More than 12,000 people have visited Bryce House on Garinish Island in its first year of business.
MORE than 12,000 people have visited Bryce House on Garinish Island in its first year of business.
The Office of Public Works, the OPW, has confirmed that both the house, which officially opened in October 2015, and the island were among the top tourism attractions in West Cork in a year when the number of visitors to OPW heritage sites has hit a record high.
The number of people visiting the island and gardens increased from 58,557 in 2015 to 67,065 last year, but, in its first year of business, 12,224 visitors have also taken a tour of the beautifully restored Bryce House.
Meanwhile, Charles Fort in Kinsale is another OPW Heritage site that has increased its visitor numbers.
Last year, 86,849 people visited the region’s best-known historical attraction, and the number increased to 94,363 in 2016.
A spokesperson for the OPW said 2016 was ‘a very successful year’ after a recorded 6.6 million people visited OPW-managed heritage sites throughout the country.
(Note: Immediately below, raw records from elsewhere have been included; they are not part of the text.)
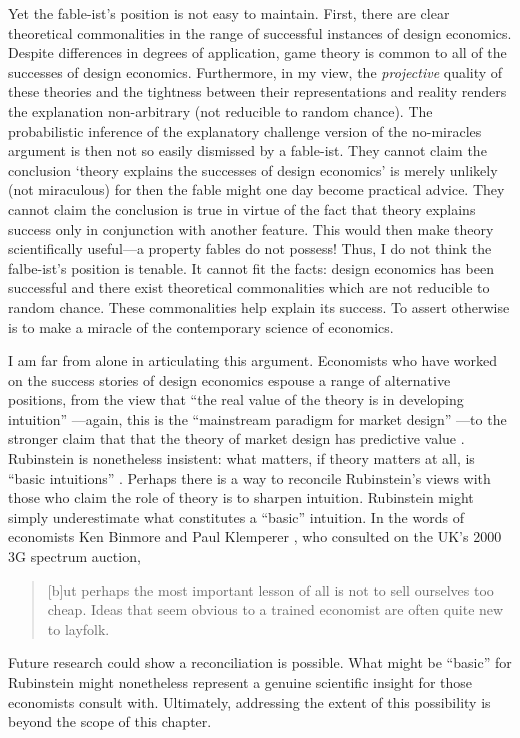 Yet the fable-ist's position is not easy to maintain. First, there are clear theoretical commonalities in the range of successful instances of design economics. Despite differences in degrees of application, game theory is common to all of the successes of design economics. Furthermore, in my view, the \textit{projective} quality of these theories and the tightness between their representations and reality renders the explanation non-arbitrary (not reducible to random chance). The probabilistic inference of the explanatory challenge version of the no-miracles argument is then not so easily dismissed by a fable-ist. They cannot claim the conclusion `theory explains the successes of design economics' is merely unlikely (not miraculous) for then the fable might one day become practical advice. They cannot claim the conclusion is true in virtue of the fact that theory explains success only in conjunction with another feature. This would then make theory scientifically useful---a property fables do not possess! Thus, I do not think the falbe-ist's position is tenable. It cannot fit the facts: design economics has been successful and there exist theoretical commonalities which are not reducible to random chance. These commonalities help explain its success. To assert otherwise is to make a miracle of the contemporary science of economics.

I am far from alone in articulating this argument. Economists who have worked on the success stories of design economics espouse a range of alternative positions, from the view that ``the real value of the theory is in developing intuition'' \autocite[172]{mcafee1996}---again, this is the ``mainstream paradigm for market design'' \autocite[10]{sönmez2023minimalist}---to the stronger claim that that the theory of market design has predictive value \autocite{roth2002}. Rubinstein is nonetheless insistent: what matters, if theory matters at all, is ``basic intuitions'' \autocite[above]{rubinstein2012}. Perhaps there is a way to reconcile Rubinstein's views with those who claim the role of theory is to sharpen intuition. Rubinstein might simply underestimate what constitutes a ``basic'' intuition. In the words of economists Ken Binmore and Paul Klemperer \autocite*[C95]{binmore2002}, who consulted on the UK's 2000 3G spectrum auction, 
\begin{quote}
    [b]ut perhaps the most important lesson of all is not to sell ourselves too cheap. Ideas that seem obvious to a trained economist are often quite new to layfolk. 
\end{quote}
\noindent Future research could show a reconciliation is possible. What might be ``basic'' for Rubinstein might nonetheless represent a genuine scientific insight for those economists consult with. Ultimately, addressing the extent of this possibility is beyond the scope of this chapter.


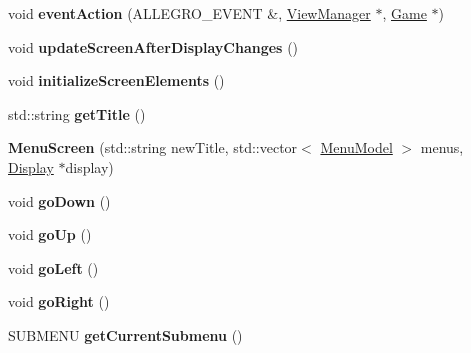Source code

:\begin{DoxyCompactItemize}
\item 
void {\bfseries event\+Action} (A\+L\+L\+E\+G\+R\+O\+\_\+\+E\+V\+E\+NT \&, \hyperlink{classViewManager}{View\+Manager} $\ast$, \hyperlink{classGame}{Game} $\ast$)\hypertarget{classMenuScreen_a88b7f24087e39bc51cfad7fe20d285e8}{}\label{classMenuScreen_a88b7f24087e39bc51cfad7fe20d285e8}

\item 
void {\bfseries update\+Screen\+After\+Display\+Changes} ()\hypertarget{classMenuScreen_a8a96f9e8ec773604623cee9f28981908}{}\label{classMenuScreen_a8a96f9e8ec773604623cee9f28981908}

\item 
void {\bfseries initialize\+Screen\+Elements} ()\hypertarget{classMenuScreen_a9b1934fd07f1f4d5e2290cbd99f4c82d}{}\label{classMenuScreen_a9b1934fd07f1f4d5e2290cbd99f4c82d}

\item 
std\+::string {\bfseries get\+Title} ()\hypertarget{classMenuScreen_ad4769529fa7e634808dcbe8ceca47537}{}\label{classMenuScreen_ad4769529fa7e634808dcbe8ceca47537}

\item 
{\bfseries Menu\+Screen} (std\+::string new\+Title, std\+::vector$<$ \hyperlink{classMenuModel}{Menu\+Model} $>$ menus, \hyperlink{classDisplay}{Display} $\ast$display)\hypertarget{classMenuScreen_a324689fac0fdf0ce9254616277cb0ef1}{}\label{classMenuScreen_a324689fac0fdf0ce9254616277cb0ef1}

\item 
void {\bfseries go\+Down} ()\hypertarget{classMenuScreen_a46bd6159e21766fea9a9e7bc0c5337b2}{}\label{classMenuScreen_a46bd6159e21766fea9a9e7bc0c5337b2}

\item 
void {\bfseries go\+Up} ()\hypertarget{classMenuScreen_a703f55fb295f4be1c2a7c2454e552024}{}\label{classMenuScreen_a703f55fb295f4be1c2a7c2454e552024}

\item 
void {\bfseries go\+Left} ()\hypertarget{classMenuScreen_a256f99b989b1c0ba37f289b4013e3bb0}{}\label{classMenuScreen_a256f99b989b1c0ba37f289b4013e3bb0}

\item 
void {\bfseries go\+Right} ()\hypertarget{classMenuScreen_ae353feb99de6f373896e628db8ff4f9a}{}\label{classMenuScreen_ae353feb99de6f373896e628db8ff4f9a}

\item 
S\+U\+B\+M\+E\+NU {\bfseries get\+Current\+Submenu} ()\hypertarget{classMenuScreen_a96ba9d51222d067f8c475f47833bb288}{}\label{classMenuScreen_a96ba9d51222d067f8c475f47833bb288}


\end{DoxyCompactItemize}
Bryce House on Garinish Island is very much ‘a living story’ about how John Annan Bryce, a Belfast-born MP, and his wife Violet, decided to buy the island and create a retreat away from their 10-bedroom home in London.
The death of their youngest son may also have influenced their decision to buy the 37-acre island and create a garden unlike any other with the help and inspiration of the Edwardian landscape architect and garden designer, Harold Peto.
The refurbished house tells their story, how they came to live there full-time and how they created a unique garden despite the salt-laden conditions, but it also tells the stories of the people who lived on the island until their dying days.